Der Roman „Zum Leuchtturm“ von Virginia Woolf erschien 1927 im Verlag Hogarth Press und handelt von der Ramsay-Familie. Schauplatz der Geschichte ist das Landhaus der Familie auf der Hebrideninsel Skye. Mrs Ramsays Sohn James will unbedingt einen Ausflug zum Leuchtturm machen. Jedoch widerspricht ihr Mann, da das Wetter nicht schön sein werde. Dadurch werden die Spannungen innerhalb des Ehepaars und zwischen Vater und Sohn deutlich.

Erst zehn Jahre später, nachdem Mrs Ramsay schon verstorben ist, kommt es zum Ausflug. Mr Ramsay entschließt sich die lange verschobene Fahrt zum Leuchtturm mit seinem Sohn James und seiner Tochter Camilla nachzuholen. Es kommt dadurch auch zu einem Happy End. Vater und Sohn finden wieder zueinander. Sie versöhnen sich, weshalb auch Camillas Haltung gegenüber ihrem Vater verändert wird.

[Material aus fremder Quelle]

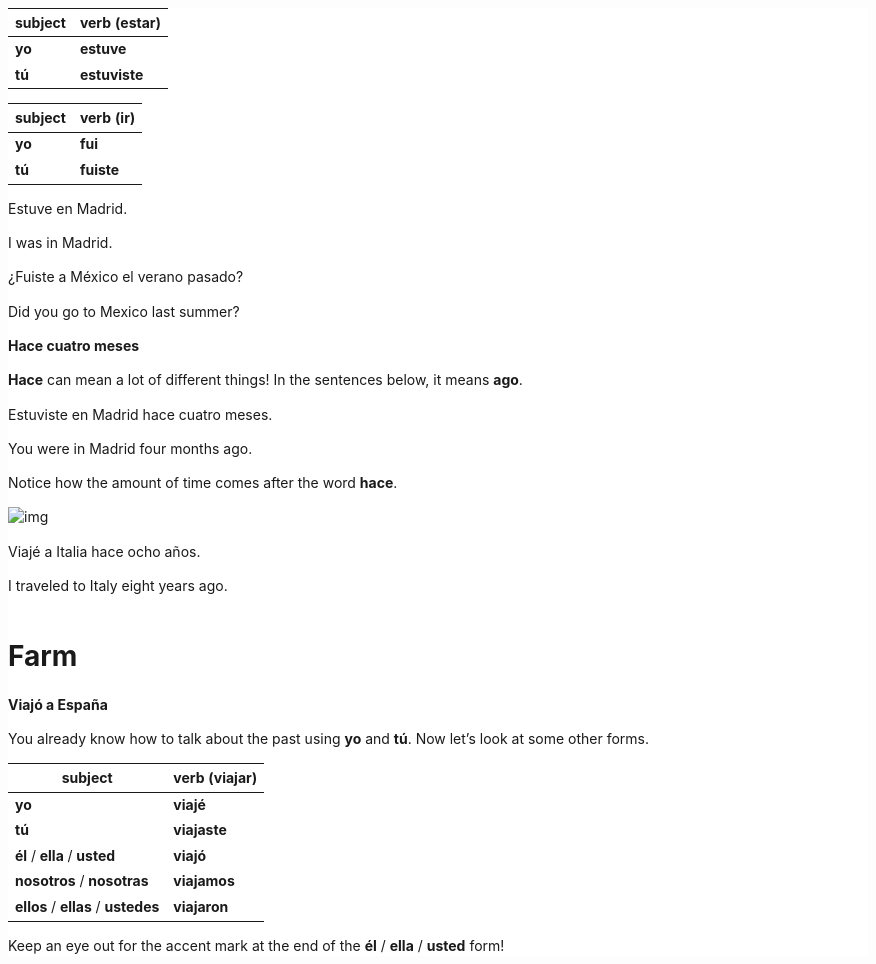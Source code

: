| **subject** | **verb (estar)** |
| ----------- | ---------------- |
| **yo**      | **estuve**       |
| **tú**      | **estuviste**    |

| **subject** | **verb (ir)** |
| ----------- | ------------- |
| **yo**      | **fui**       |
| **tú**      | **fuiste**    |

Estuve en Madrid.

I was in Madrid.

¿Fuiste a México el verano pasado?

Did you go to Mexico last summer?

**Hace cuatro meses**

**Hace** can mean a lot of different things! In the sentences below, it means **ago**.

Estuviste en Madrid hace cuatro meses.

You were in Madrid four months ago.

Notice how the amount of time comes after the word **hace**.

![img](https://d1btvuu4dwu627.cloudfront.net/1935260bb45227d2abc8062355f5ce9f/1d30a2ac2bcd9ebaadef8ceef811188f/images/103c229005a84422b0c6f4f4966926eb.svg)

Viajé a Italia hace ocho años.

I traveled to Italy eight years ago.

# Farm

**Viajó a España**

You already know how to talk about the past using **yo** and **tú**. Now let’s look at some other forms.

| **subject**                         | **verb (viajar)** |
| ----------------------------------- | ----------------- |
| **yo**                              | **viajé**         |
| **tú**                              | **viajaste**      |
| **él** / **ella** / **usted**       | **viajó**         |
| **nosotros** / **nosotras**         | **viajamos**      |
| **ellos** / **ellas** / **ustedes** | **viajaron**      |

Keep an eye out for the accent mark at the end of the **él** / **ella** / **usted** form!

Die Autorin des Romans, Virginia Woolf, kam am 25. Jänner 1882 in London zur Welt und wuchs im großbürgerlichen Milieu des viktorianischen Englands auf. 1895 starb ihre Mutter. Dies traf Virginia Woolf schwer und führte zu schweren psychischen Krisen, die sie von nun an verfolgten. 1911 lernte sie Leonard Woolf kennen, den sie ein Jahr später heiratete. Die Beiden gründeten 1917 den Verlag „The Hogarth Press“, bei dem Virginia Woolf beinahe sämtliche ihrer Werke veröffentlichte. Das Ehepaar hatte oft Besuch von Künstlern und Literaten der „Bloomsbury Group“. Am 28. März 1941 nahm sich Virginia Woolf unter dem Eindruck der Verwüstungen des Zweiten Weltkriegs und aufgrund ihrer Depressionen das Leben.